The research found that consumer costs would increase by up to 0.9%, assuming all charges were passed along supply chains.

However the researchers suggested that the actual costs could be even lower than that as consumers change their behaviour, businesses reduce emissions and tax revenues are recycled back into the economy.

The paper states: “In reality this impact would likely be smaller than these estimates suggest because our analysis has not allowed for any of the input substitution, innovation, production method change, or new investment behaviour that industries would exhibit to avoid the cost of carbon pricing.”

The researches claimed a carbon tax would provide incentives to increase energy efficiency and resource productivity.

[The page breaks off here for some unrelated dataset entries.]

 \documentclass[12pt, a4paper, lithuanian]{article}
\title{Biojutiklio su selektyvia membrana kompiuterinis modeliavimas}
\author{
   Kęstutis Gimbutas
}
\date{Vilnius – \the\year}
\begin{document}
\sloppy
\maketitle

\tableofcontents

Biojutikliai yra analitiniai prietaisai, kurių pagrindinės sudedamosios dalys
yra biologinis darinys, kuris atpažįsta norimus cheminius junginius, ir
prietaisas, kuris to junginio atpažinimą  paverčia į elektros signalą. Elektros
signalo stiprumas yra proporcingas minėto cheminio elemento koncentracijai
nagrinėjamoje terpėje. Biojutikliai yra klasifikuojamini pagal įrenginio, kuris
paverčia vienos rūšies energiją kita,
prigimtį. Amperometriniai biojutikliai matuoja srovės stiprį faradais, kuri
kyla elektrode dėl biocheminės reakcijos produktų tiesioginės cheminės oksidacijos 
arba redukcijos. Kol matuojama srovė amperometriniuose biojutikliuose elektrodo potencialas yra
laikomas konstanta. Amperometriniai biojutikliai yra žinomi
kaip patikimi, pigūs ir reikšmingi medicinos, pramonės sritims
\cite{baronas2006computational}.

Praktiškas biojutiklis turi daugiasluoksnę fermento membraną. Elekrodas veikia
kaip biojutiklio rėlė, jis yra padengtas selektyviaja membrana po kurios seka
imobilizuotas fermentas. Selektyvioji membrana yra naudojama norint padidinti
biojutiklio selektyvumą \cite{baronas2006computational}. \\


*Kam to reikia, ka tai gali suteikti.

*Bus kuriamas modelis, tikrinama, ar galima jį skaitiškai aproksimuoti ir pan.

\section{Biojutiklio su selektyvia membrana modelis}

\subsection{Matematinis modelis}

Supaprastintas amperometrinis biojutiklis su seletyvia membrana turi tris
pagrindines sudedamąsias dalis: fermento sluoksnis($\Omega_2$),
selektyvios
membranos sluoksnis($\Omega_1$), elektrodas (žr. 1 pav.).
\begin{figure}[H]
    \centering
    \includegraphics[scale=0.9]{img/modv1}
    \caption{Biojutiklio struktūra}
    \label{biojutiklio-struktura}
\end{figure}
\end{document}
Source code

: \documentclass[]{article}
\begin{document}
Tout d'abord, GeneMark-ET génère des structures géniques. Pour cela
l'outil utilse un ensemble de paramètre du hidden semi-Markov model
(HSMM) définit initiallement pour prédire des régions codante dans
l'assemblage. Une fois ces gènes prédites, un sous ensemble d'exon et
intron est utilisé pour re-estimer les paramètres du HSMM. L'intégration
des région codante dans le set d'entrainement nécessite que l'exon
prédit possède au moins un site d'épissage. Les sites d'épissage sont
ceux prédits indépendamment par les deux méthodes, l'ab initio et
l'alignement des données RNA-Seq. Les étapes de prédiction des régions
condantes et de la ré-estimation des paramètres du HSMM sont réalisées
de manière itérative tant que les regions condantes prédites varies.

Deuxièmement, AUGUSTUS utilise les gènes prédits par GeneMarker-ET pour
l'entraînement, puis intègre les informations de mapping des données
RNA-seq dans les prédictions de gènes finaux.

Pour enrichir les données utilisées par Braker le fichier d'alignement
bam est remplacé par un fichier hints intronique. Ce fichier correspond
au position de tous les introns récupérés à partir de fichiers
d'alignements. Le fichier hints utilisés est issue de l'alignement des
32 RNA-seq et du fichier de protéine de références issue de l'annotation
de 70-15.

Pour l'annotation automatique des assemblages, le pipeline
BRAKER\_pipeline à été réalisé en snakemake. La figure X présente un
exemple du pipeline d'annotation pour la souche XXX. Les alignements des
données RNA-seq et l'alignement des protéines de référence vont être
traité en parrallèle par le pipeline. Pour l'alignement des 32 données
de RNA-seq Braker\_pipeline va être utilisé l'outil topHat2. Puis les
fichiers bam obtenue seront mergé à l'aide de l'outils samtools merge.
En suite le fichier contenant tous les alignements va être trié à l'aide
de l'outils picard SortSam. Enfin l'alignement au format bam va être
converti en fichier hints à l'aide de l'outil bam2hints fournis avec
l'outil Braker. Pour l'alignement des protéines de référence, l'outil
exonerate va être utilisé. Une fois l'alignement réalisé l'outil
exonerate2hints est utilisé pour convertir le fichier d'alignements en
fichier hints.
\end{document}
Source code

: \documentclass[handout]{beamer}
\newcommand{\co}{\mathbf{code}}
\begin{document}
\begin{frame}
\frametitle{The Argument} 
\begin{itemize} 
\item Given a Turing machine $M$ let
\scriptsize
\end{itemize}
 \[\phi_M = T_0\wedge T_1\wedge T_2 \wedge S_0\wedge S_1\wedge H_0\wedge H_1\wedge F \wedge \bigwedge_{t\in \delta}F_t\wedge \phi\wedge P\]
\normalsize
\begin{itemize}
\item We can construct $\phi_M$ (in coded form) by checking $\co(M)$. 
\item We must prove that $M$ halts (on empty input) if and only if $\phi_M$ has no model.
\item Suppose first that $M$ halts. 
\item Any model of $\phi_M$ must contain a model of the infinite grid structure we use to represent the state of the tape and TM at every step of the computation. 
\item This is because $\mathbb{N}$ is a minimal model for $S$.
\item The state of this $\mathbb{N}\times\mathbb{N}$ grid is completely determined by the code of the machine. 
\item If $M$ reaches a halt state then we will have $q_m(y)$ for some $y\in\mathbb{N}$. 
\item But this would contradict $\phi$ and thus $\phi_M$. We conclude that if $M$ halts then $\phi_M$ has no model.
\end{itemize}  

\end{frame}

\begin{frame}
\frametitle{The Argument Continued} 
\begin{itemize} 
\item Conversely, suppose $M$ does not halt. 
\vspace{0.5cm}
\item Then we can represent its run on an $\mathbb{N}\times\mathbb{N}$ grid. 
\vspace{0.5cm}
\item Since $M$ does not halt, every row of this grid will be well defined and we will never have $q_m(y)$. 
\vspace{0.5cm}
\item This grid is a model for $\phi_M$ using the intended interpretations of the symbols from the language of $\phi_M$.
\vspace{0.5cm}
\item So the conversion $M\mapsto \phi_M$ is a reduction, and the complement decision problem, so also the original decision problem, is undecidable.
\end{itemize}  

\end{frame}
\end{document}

“This could afford UK producers a competitive advantage in the long term, in a world where fossil fuel prices could rise and carbon reduction policies are likely to become more widespread and ambitious”, the paper said.

Times are a-changin

The researchers found that only a small number of industries – including the oil refinement, coal, iron and cement sectors – are likely to face production cost increases that put them under pressure from competition abroad. These industries account for 2% of UK GDP.

The researchers recognised that new policies must be created to protect these energy-intensive industries.

They wrote: “The correct policy response is not to resist this change but to identify vulnerable sectors and buffer labour market participants against its sharpest effects. Countries and firms that resist enduring change and innovation may not be acting in their long-term interests.”

Elon Musk went on record in December saying the widespread introduction of a carbon price could halve the time it takes the world to transition to clean energy.

He is joined in his support of a carbon price by broad coalition of organisations, including BP, Mars, Statoil, the New Climate Economy, Angela Merkel, Francis Hollande, the World Bank and Ikea.